* Your task *
All of the entries need to be written out again, exactly as they are.

* Data records *
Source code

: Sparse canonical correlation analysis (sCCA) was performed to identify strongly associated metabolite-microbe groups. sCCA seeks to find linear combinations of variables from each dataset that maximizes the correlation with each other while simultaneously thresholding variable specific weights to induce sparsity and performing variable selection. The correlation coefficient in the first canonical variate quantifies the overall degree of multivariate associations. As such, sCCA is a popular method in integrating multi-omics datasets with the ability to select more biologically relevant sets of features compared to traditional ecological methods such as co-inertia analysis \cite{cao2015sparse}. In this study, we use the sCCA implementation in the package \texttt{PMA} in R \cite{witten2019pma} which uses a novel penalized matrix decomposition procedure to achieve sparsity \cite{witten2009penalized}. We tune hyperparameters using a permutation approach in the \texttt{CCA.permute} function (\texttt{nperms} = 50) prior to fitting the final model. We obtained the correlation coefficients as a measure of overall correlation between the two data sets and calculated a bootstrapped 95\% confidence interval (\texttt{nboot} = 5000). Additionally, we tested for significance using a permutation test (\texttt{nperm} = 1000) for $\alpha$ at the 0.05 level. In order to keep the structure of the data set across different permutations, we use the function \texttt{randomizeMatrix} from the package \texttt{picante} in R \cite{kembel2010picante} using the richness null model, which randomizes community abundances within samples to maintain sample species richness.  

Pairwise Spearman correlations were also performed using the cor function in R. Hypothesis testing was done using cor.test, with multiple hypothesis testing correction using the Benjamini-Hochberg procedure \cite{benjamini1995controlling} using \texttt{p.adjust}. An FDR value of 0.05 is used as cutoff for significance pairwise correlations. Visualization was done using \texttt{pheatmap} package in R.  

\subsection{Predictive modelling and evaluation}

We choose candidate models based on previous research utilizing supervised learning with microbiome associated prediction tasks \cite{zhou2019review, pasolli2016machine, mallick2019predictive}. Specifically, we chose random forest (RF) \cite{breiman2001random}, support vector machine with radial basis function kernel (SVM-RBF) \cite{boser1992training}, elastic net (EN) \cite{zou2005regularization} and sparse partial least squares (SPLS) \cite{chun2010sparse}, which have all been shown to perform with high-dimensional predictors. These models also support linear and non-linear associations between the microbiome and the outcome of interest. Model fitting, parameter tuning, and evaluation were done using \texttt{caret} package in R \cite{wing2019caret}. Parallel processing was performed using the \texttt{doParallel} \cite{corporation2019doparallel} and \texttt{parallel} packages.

* Reply *
Source code

: Sparse canonical correlation analysis (sCCA) was performed to identify strongly associated metabolite-microbe groups. sCCA seeks to find linear combinations of variables from each dataset that maximizes the correlation with each other while simultaneously thresholding variable specific weights to induce sparsity and performing variable selection. The correlation coefficient in the first canonical variate quantifies the overall degree of multivariate associations. As such, sCCA is a popular method in integrating multi-omics datasets with the ability to select more biologically relevant sets of features compared to traditional ecological methods such as co-inertia analysis \cite{cao2015sparse}. In this study, we use the sCCA implementation in the package \texttt{PMA} in R \cite{witten2019pma} which uses a novel penalized matrix decomposition procedure to achieve sparsity \cite{witten2009penalized}. We tune hyperparameters using a permutation approach in the \texttt{CCA.permute} function (\texttt{nperms} = 50) prior to fitting the final model. We obtained the correlation coefficients as a measure of overall correlation between the two data sets and calculated a bootstrapped 95\% confidence interval (\texttt{nboot} = 5000). Additionally, we tested for significance using a permutation test (\texttt{nperm} = 1000) for $\alpha$ at the 0.05 level. In order to keep the structure of the data set across different permutations, we use the function \texttt{randomizeMatrix} from the package \texttt{picante} in R \cite{kembel2010picante} using the richness null model, which randomizes community abundances within samples to maintain sample species richness.  

Pairwise Spearman correlations were also performed using the cor function in R. Hypothesis testing was done using cor.test, with multiple hypothesis testing correction using the Benjamini-Hochberg procedure \cite{benjamini1995controlling} using \texttt{p.adjust}. An FDR value of 0.05 is used as cutoff for significance pairwise correlations. Visualization was done using \texttt{pheatmap} package in R.  

\subsection{Predictive modelling and evaluation}

We choose candidate models based on previous research utilizing supervised learning with microbiome associated prediction tasks \cite{zhou2019review, pasolli2016machine, mallick2019predictive}. Specifically, we chose random forest (RF) \cite{breiman2001random}, support vector machine with radial basis function kernel (SVM-RBF) \cite{boser1992training}, elastic net (EN) \cite{zou2005regularization} and sparse partial least squares (SPLS) \cite{chun2010sparse}, which have all been shown to perform with high-dimensional predictors. These models also support linear and non-linear associations between the microbiome and the outcome of interest. Model fitting, parameter tuning, and evaluation were done using \texttt{caret} package in R \cite{wing2019caret}. Parallel processing was performed using the \texttt{doParallel} \cite{corporation2019doparallel} and \texttt{parallel} packages.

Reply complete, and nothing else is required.